The described tool simulates a sort of awareness on the home governance, so that people can act in a specific way knowing that each choice has an impact in terms of environmental footprint. The predictor increases the precision of the calculations and the accuracy of the results as the number of cases analyzed increases.

In order to develop a more effective tool, it would be advisable to build a dataset based on measures related to more effective situations where all parameters are known. The final assessment should be carried out by a pool of experts on different topics, so that the conditions can be studied not only from an architectural and urban planning point of view, but also from a health and psychological point of view. In addition, the configurations studied can be labeled starting from the diseases that affect the residents. The creation of an effective predictor would make this possible:

  • in-depth knowledge of the current situation concerning existing indoor environments’ healthiness;

  • widespread availability of an effective evaluation tool preparatory to the development of a sole and complete indoor environment health certification, which is lacking at the moment;

  • estimation and production of effective solutions to renovate unhealthy environments;

  • creation of a design tool to address the construction of suitable indoor environments;

  • widespread and accessibility to in-depth knowledge of these topics;

  • introduction of policies aimed at increasing healthiness in indoor environments;

  • opportunity to educate users to a virtuous behavior, aimed at improving the healthiness in indoor environments.

The system’s output is a dashboard, a sort of digital-control panel which allows the users to follow in real time the parameters related to their own consumption of energy and resources, through the connection with devices such as smartphones, tablets, and PCs. The overall ecological footprint is measured based on energy, environmental, water waste, and food “cycles.”

The system uses IoT technology and processes the data collected by the sensors with artificial intelligence and provides a global assessment of the state of the house (a number), from which partial assessments and suggestions for better and more virtuous behavior can be derived. The final goal of such a system is to be connected with similar system to create a network of real-time information about the ecology of the indoor habitat.

The resulting tool does not deal with automation technologies to control the indoor spaces’ comfort, but addresses tools able to make choices that allow occupants and information systems to learn together. The fine-tuning of these tools is enabled by the availability of parametric modeling software, jointly with opportunity to develop artificial intelligence models to calculate the connection among variables.

The development of devices to convert the large, heterogeneous, and variable amounts of data into information enables the development of a resilient and adaptable planning methodology based on the complex interactions between structural and technological systems, between spaces and functions, between social and economic factors.
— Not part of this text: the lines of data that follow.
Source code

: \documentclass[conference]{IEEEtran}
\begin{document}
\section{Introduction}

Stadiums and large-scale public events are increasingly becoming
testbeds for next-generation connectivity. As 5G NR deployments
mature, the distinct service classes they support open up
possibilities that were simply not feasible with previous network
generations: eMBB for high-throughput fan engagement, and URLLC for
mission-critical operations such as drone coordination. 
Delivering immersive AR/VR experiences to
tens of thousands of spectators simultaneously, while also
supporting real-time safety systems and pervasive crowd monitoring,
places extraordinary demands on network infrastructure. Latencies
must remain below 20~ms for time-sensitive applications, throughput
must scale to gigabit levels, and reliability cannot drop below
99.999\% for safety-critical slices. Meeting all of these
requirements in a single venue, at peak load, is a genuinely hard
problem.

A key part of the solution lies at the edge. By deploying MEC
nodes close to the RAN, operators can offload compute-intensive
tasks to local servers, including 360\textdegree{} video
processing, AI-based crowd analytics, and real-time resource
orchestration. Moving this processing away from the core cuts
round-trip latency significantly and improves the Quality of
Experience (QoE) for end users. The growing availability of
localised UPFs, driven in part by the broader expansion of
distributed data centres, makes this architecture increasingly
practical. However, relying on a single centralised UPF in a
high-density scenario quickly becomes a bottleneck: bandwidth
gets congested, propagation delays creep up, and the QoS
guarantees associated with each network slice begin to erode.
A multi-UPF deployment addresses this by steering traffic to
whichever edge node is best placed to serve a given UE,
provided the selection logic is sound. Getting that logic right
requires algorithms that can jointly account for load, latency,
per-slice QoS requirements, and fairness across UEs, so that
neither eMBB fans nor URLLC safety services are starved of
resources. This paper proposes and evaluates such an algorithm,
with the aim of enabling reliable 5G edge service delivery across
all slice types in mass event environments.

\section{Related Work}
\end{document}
The machine learning system combines this data with indoor data from various sensors that calculate consumption, environmental parameters, and the behavior of people in each unit.
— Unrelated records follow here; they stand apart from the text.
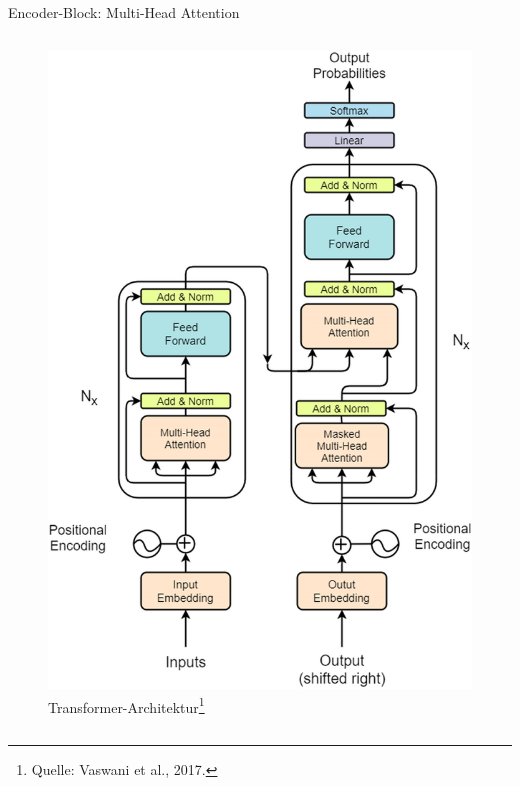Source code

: \documentclass[aspectratio=1610, xcolor=dvipsnames, 9pt]{beamer}
\begin{document}
\begin{frame}{Encoder-Block: Multi-Head Attention}
\begin{columns}
\begin{column}{0.3\textwidth}
\begin{figure}
        \includegraphics[width=0.9\columnwidth]{images/Transformer-architecture-figure-sourced-from-original-paper-26.png}
        \caption{Transformer-Architektur\footnote{Quelle: Vaswani et al., 2017.}}
      \end{figure}
    \end{column}
  \end{columns}
\end{frame}
\end{document}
The final aim is to create a conscious “energy citizenship” living in energy-efficient buildings. Energy and functional issues were, and remain, one of the driving factors for sustainable strategic development, and the strength of the smart approach lies in its ability to promote a holistic vision. The measures related to single units can be applied to a wider network in order to create smart districts and smart cities, involving dwellers in a serious game on their homes’ performance. The European Framework Program identified Smart Cities as one of the answers to the energy and environmental problems highlighted by the Strategic Energy Technology Plan.